▶ _Saved data entries_
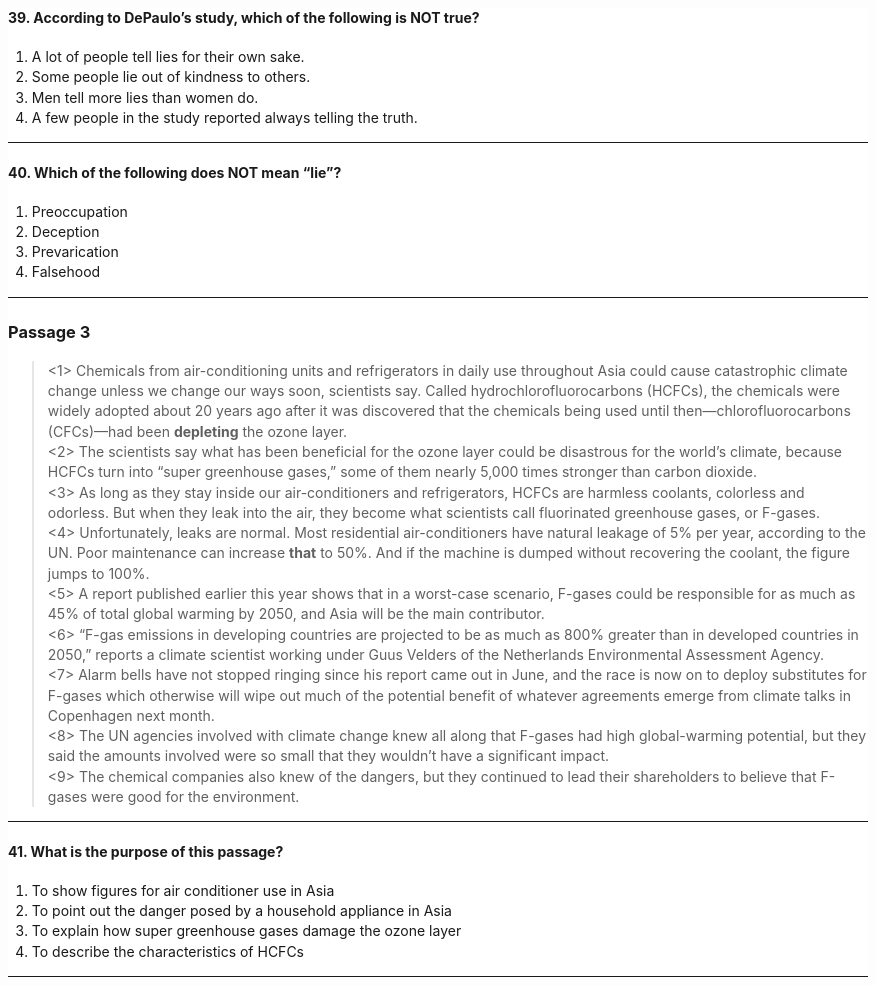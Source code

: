
#### 39. According to DePaulo’s study, which of the following is NOT true?  
1. A lot of people tell lies for their own sake.  
2. Some people lie out of kindness to others.  
3. Men tell more lies than women do.  
4. A few people in the study reported always telling the truth.  

---

#### 40. Which of the following does NOT mean “lie”?  
1. Preoccupation  
2. Deception  
3. Prevarication  
4. Falsehood  

---

### Passage 3  
> <1> Chemicals from air-conditioning units and refrigerators in daily use throughout Asia could cause catastrophic climate change unless we change our ways soon, scientists say. Called hydrochlorofluorocarbons (HCFCs), the chemicals were widely adopted about 20 years ago after it was discovered that the chemicals being used until then—chlorofluorocarbons (CFCs)—had been **depleting** the ozone layer.  
> <2> The scientists say what has been beneficial for the ozone layer could be disastrous for the world’s climate, because HCFCs turn into “super greenhouse gases,” some of them nearly 5,000 times stronger than carbon dioxide.  
> <3> As long as they stay inside our air-conditioners and refrigerators, HCFCs are harmless coolants, colorless and odorless. But when they leak into the air, they become what scientists call fluorinated greenhouse gases, or F-gases.  
> <4> Unfortunately, leaks are normal. Most residential air-conditioners have natural leakage of 5% per year, according to the UN. Poor maintenance can increase **that** to 50%. And if the machine is dumped without recovering the coolant, the figure jumps to 100%.  
> <5> A report published earlier this year shows that in a worst-case scenario, F-gases could be responsible for as much as 45% of total global warming by 2050, and Asia will be the main contributor.  
> <6> “F-gas emissions in developing countries are projected to be as much as 800% greater than in developed countries in 2050,” reports a climate scientist working under Guus Velders of the Netherlands Environmental Assessment Agency.  
> <7> Alarm bells have not stopped ringing since his report came out in June, and the race is now on to deploy substitutes for F-gases which otherwise will wipe out much of the potential benefit of whatever agreements emerge from climate talks in Copenhagen next month.  
> <8> The UN agencies involved with climate change knew all along that F-gases had high global-warming potential, but they said the amounts involved were so small that they wouldn’t have a significant impact.  
> <9> The chemical companies also knew of the dangers, but they continued to lead their shareholders to believe that F-gases were good for the environment.  

---

#### 41. What is the purpose of this passage?  
1. To show figures for air conditioner use in Asia  
2. To point out the danger posed by a household appliance in Asia  
3. To explain how super greenhouse gases damage the ozone layer  
4. To describe the characteristics of HCFCs  

---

▶ _Try it_
Exact copy, no pictures: please print the data above once more.

▶ _Task output_
Source code

:
#### 39. According to DePaulo’s study, which of the following is NOT true?  
1. A lot of people tell lies for their own sake.  
2. Some people lie out of kindness to others.  
3. Men tell more lies than women do.  
4. A few people in the study reported always telling the truth.  

---

#### 40. Which of the following does NOT mean “lie”?  
1. Preoccupation  
2. Deception  
3. Prevarication  
4. Falsehood  

---

### Passage 3  
> <1> Chemicals from air-conditioning units and refrigerators in daily use throughout Asia could cause catastrophic climate change unless we change our ways soon, scientists say. Called hydrochlorofluorocarbons (HCFCs), the chemicals were widely adopted about 20 years ago after it was discovered that the chemicals being used until then—chlorofluorocarbons (CFCs)—had been **depleting** the ozone layer.  
> <2> The scientists say what has been beneficial for the ozone layer could be disastrous for the world’s climate, because HCFCs turn into “super greenhouse gases,” some of them nearly 5,000 times stronger than carbon dioxide.  
> <3> As long as they stay inside our air-conditioners and refrigerators, HCFCs are harmless coolants, colorless and odorless. But when they leak into the air, they become what scientists call fluorinated greenhouse gases, or F-gases.  
> <4> Unfortunately, leaks are normal. Most residential air-conditioners have natural leakage of 5% per year, according to the UN. Poor maintenance can increase **that** to 50%. And if the machine is dumped without recovering the coolant, the figure jumps to 100%.  
> <5> A report published earlier this year shows that in a worst-case scenario, F-gases could be responsible for as much as 45% of total global warming by 2050, and Asia will be the main contributor.  
> <6> “F-gas emissions in developing countries are projected to be as much as 800% greater than in developed countries in 2050,” reports a climate scientist working under Guus Velders of the Netherlands Environmental Assessment Agency.  
> <7> Alarm bells have not stopped ringing since his report came out in June, and the race is now on to deploy substitutes for F-gases which otherwise will wipe out much of the potential benefit of whatever agreements emerge from climate talks in Copenhagen next month.  
> <8> The UN agencies involved with climate change knew all along that F-gases had high global-warming potential, but they said the amounts involved were so small that they wouldn’t have a significant impact.  
> <9> The chemical companies also knew of the dangers, but they continued to lead their shareholders to believe that F-gases were good for the environment.  

---

#### 41. What is the purpose of this passage?  
1. To show figures for air conditioner use in Asia  
2. To point out the danger posed by a household appliance in Asia  
3. To explain how super greenhouse gases damage the ozone layer  
4. To describe the characteristics of HCFCs  

---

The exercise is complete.